So, yes, it’s quite possible to have a correlation that tells you absolutely nothing about causation.

But this is exceptional. In most cases, correlation actually tells you quite a bit about causation.

And this is why I don’t like the adage; “imply” has a very different meaning in common speech, meaning merely to suggest or evoke. Almost everything you say implies all sorts of things in this broader sense, some more strongly than others, even though it may logically entail none of them.

Correlation does in fact suggest causation. Like any suggestion, it can be overridden. If we know that 20 different combinations were tried until one finally yielded a correlation, we have reason to distrust that correlation. If we find a correlation between A and B but there is no logical way they can be connected, we infer that it is simply an odd coincidence.

But when we encounter any given correlation, there are three other scenarios which are far more likely than mere coincidence: A causes B, B causes A, or some other factor C causes A and B. These are also not mutually exclusive; they can all be true to some extent, and in many cases are.

A great deal of work in science, and particularly in economics, is based upon using correlation to infer causation, and has to be—because there is simply no alternative means of approaching the problem.

Yes, sometimes you can do randomized controlled experiments, and some really important new findings in behavioral economics and development economics have been made this way. Indeed, much of the work that I hope to do over the course of my career is based on randomized controlled experiments, because they truly are the foundation of scientific knowledge. But sometimes, that’s just not an option.

Let’s consider an example: In my master’s thesis I found a strong correlation between the level of corruption in a country (as estimated by the World Bank) and the proportion of that country’s income which goes to the top 0.01% of the population. Countries that have higher levels of corruption also tend to have a larger proportion of income that accrues to the top 0.01%. That correlation is a fact; it’s there. There’s no denying it. But where does it come from? That’s the real question.

Could it be pure coincidence? Well, maybe; but when it keeps showing up in several different models with different variables included, that becomes unlikely.

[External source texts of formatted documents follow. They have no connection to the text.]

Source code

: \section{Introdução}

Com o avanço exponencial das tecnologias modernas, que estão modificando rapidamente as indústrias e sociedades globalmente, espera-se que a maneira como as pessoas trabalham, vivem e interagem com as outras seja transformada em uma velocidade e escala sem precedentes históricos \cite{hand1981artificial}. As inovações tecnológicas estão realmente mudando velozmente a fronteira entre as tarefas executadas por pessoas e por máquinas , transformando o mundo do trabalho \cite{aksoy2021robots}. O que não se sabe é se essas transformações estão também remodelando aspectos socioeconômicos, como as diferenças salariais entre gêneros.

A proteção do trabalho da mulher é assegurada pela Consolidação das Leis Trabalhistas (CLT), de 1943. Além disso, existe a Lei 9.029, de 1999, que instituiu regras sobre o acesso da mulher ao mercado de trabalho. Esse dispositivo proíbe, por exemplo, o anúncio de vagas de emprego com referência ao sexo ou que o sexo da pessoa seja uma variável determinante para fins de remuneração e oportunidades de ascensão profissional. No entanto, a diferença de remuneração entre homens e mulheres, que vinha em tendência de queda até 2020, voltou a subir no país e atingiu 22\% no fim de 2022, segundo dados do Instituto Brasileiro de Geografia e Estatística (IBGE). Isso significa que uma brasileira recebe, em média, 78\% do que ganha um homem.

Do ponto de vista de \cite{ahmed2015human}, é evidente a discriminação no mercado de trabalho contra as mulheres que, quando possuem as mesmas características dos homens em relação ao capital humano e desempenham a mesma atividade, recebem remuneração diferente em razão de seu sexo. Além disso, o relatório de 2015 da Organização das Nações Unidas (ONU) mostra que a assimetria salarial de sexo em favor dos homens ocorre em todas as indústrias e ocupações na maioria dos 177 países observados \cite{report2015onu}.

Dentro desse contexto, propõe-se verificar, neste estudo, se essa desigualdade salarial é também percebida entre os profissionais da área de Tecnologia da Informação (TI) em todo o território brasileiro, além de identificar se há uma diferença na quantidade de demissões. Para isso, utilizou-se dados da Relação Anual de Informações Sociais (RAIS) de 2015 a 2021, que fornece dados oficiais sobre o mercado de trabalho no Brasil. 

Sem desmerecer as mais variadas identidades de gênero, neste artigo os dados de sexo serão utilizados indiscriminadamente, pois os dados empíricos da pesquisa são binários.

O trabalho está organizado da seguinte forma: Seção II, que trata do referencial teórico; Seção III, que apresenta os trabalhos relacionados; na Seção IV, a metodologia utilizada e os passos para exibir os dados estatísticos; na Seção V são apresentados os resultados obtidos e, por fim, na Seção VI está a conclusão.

A single p < 0.05 will happen about 1 in 20 times by chance; but five in a row should happen less than 1 in 1 million times (assuming they’re independent, which, to be fair, they usually aren’t).

Could it be some artifact of the measurement methods? It’s possible. In particular, I was concerned about the possibility of Halo Effect, in which people tend to assume that something which is better (or worse) in one way is automatically better (or worse) in other ways as well. People might think of their country as more corrupt simply because it has higher inequality, even if there is no real connection. But it would have taken a very large halo bias to explain this effect.

So, does corruption cause income inequality? It’s not hard to see how that might happen: More corrupt individuals could bribe leaders or exploit loopholes to make themselves extremely rich, and thereby increase inequality.

Does inequality cause corruption? This also makes some sense, since it’s a lot easier to bribe leaders and manipulate regulations when you have a lot of money to work with in the first place.

Does something else cause both corruption and inequality? Also quite plausible. Maybe some general cultural factors are involved, or certain economic policies lead to both corruption and inequality. I did try to control for such things, but I obviously couldn’t include all possible variables.

So, which way does the causation run? Unfortunately, I don’t know. I tried some clever statistical techniques to try to figure this out; in particular, I looked at which tends to come first—the corruption or the inequality—and whether they could be used to predict each other, a method called Granger causality. Those results were inconclusive, however. I could neither verify nor exclude a causal connection in either direction. But is there a causal connection? I think so. It’s too robust to just be coincidence. I simply don’t know whether A causes B, B causes A, or C causes A and B.

Imagine trying to do this same study as a randomized controlled experiment. Are we supposed to create two societies and flip a coin to decide which one we make more corrupt? Or which one we give more income inequality? Perhaps you could do some sort of experiment with a proxy for corruption (cheating on a test or something like that), and then have unequal payoffs in the experiment—but that is very far removed from how corruption actually works in the real world, and worse, it’s prohibitively expensive to make really life-altering income inequality within an experimental context. Sure, we can give one participant $1 and the other $1,000; but we can’t give one participant $10,000 and the other $10 million, and it’s the latter that we’re really talking about when we deal with real-world income inequality. I’m not opposed to doing such an experiment, but it can only tell us so much. At some point you need to actually test the validity of your theory in the real world, and for that we need to use statistical correlations.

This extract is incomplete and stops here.